安卓系统中,普通开发者常常遇到的是ANR(Application Not Responding)问题,即应用主线程没有相应。根本的原因在于安卓框架特殊设定,将专门做UI相关的、用户能够敏锐察觉到的操作放在了一个专门的线程中,即主线程。一旦这个线程在规定的时间内没有完成某个任务,如广播onReceive,Activity跳转,或者bindApplication,那么框架就会产生所谓的ANR,弹出对话框,让用户选择继续等待或者杀死没有完成任务的应用进程。

老生常谈的说法是开发者在主线程中执行了耗时操作导致了任务执行时间太久,这样的问题通常很好定位与解决,往往打个bugreport这个ANR的root cause就原形毕露了,再不济我们也能够通过LOG定位到耗时点。

今天我们讲的是另一种常见的情况,这种情况往往是由于CPU硬件设备的落后、底层CPU调控策略不当导致的。这种问题很恼人,明明按照常理绝对不会出现耗时的地方因为它也能够出现ANR和卡顿,给用户带来极其糟糕的体验。

这篇文章我将先给出一个示例,通过ANR日志反应当前的系统状况,然后从源码角度看安卓framework是如何打出这些LOG的。

示例

以下是我截取的一段LOG,系统频繁的打出BIND_APPLICATION的耗时日志,这些日志出现的十分频繁,平均每两秒就出现一次,调用bindApplication有时甚至能够超过10s+,

这种情况是十分严重的,当系统要启动一个前台广播时,就需要10s内完成这个任务,否则就会出现ANR。如果启动的这个前台广播要运行在一个没有启动的进程中,那么在启动广播之前就要开启一个进程,然后调用bindApplication以触发Application.onCreate。这期间会先将BIND_APPLICATION、RECEIVER依次enqueue到ActivityThread$H主线程队列中,如果BIND_APPLICATION的处理时间过长,将会间接的导致RECEIER的任务没有得到处理,最终导致ANR。同样的原理,这种情况甚至会导致Input的任务没有及时得到处理,最终导致用户可察觉的卡顿。
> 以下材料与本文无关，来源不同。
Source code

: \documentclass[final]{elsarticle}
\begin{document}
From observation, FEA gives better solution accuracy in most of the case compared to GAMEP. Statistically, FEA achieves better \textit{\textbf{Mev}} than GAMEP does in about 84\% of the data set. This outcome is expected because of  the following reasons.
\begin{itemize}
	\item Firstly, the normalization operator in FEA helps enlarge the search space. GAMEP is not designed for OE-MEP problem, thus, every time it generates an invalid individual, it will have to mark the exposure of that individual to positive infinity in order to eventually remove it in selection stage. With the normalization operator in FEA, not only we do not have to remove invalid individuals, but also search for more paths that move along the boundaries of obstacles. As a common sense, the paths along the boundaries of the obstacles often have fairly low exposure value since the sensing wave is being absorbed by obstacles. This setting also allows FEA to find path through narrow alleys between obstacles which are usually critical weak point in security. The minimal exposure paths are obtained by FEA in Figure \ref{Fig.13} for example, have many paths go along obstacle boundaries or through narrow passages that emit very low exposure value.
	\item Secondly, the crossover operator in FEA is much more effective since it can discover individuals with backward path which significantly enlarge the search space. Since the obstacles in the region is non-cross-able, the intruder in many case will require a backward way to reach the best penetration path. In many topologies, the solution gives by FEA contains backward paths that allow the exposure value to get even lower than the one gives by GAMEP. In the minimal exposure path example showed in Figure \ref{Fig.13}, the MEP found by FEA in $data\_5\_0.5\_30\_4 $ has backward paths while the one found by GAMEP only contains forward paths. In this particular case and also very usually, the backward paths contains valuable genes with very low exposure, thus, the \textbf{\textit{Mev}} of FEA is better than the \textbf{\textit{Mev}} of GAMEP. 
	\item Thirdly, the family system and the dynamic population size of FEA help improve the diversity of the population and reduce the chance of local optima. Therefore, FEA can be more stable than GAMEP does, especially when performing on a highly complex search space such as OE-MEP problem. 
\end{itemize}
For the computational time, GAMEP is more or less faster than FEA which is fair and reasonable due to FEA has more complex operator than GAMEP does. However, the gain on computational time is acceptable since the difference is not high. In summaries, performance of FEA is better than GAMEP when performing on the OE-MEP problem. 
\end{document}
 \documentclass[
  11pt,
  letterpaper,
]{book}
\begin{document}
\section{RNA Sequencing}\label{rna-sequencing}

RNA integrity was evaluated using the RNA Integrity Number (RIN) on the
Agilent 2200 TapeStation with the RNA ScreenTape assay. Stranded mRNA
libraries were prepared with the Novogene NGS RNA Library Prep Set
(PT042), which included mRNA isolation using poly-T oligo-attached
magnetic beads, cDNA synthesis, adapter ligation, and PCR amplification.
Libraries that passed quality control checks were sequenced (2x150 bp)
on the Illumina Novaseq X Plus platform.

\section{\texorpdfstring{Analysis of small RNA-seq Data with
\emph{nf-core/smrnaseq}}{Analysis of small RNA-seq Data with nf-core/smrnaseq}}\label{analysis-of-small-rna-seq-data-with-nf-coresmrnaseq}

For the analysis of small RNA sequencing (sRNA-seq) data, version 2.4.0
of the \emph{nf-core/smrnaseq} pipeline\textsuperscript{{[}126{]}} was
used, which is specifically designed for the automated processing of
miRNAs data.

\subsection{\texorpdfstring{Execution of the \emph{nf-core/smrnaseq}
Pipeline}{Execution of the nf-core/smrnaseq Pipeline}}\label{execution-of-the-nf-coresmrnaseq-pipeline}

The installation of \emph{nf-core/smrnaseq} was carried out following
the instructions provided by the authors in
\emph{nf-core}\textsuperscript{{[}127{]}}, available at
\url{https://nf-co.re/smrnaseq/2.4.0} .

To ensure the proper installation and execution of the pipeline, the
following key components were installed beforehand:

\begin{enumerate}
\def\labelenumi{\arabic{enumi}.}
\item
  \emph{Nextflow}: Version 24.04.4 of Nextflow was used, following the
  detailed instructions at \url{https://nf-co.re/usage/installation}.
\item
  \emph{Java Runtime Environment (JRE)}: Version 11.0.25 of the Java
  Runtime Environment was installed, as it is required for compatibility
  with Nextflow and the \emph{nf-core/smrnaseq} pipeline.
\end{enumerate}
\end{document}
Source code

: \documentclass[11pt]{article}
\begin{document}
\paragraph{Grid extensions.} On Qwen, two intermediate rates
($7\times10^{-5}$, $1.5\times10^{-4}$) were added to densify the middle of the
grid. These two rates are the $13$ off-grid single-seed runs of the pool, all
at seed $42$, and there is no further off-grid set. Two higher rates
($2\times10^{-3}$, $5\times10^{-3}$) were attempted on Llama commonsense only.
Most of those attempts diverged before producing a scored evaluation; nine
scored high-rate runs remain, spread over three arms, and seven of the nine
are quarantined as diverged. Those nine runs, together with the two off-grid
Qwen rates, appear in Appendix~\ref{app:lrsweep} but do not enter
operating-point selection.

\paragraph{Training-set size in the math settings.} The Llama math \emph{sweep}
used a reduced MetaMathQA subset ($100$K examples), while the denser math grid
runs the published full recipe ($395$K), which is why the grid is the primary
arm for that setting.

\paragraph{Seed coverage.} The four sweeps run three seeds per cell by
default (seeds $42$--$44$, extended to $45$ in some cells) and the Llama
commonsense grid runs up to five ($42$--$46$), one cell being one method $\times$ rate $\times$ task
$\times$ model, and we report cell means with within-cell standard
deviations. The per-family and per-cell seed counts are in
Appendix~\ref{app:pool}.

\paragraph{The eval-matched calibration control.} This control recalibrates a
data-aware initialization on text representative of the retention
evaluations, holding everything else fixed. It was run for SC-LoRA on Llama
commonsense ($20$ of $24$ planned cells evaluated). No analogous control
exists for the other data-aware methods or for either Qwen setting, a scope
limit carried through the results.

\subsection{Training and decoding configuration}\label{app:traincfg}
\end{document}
  • 08-28 20:35:58.737 4635 4635 I tag_activity_manager: [0,com.android.providers.calendar,110,3120]
  • 08-28 20:35:58.757 4653 4653 I tag_activity_manager: [0,com.xiaomi.metoknlp,110,3073]
  • 08-28 20:35:58.863 4601 4601 I tag_activity_manager: [0,android.process.acore,110,3392]
  • 08-28 20:36:00.320 5040 5040 I tag_activity_manager: [0,com.lbe.security.miui,110,3045]
  • 08-28 20:36:00.911 4233 4233 I tag_activity_manager: [0,com.miui.securitycenter.remote,110,8653]
  • 08-28 20:36:03.254 4808 4808 I tag_activity_manager: [0,com.android.phone,110,7059]
  • 08-28 20:36:05.538 5246 5246 I tag_activity_manager: [0,com.xiaomi.market,110,3406]
  • 08-28 20:36:09.006 5153 5153 I tag_activity_manager: [0,com.miui.klo.bugreport,110,10166]
  • 08-28 20:36:09.070 5118 5118 I tag_activity_manager: [0,com.android.settings,110,10680]
  • 08-28 20:36:11.259 5570 5570 I tag_activity_manager: [0,com.miui.core,110,4895]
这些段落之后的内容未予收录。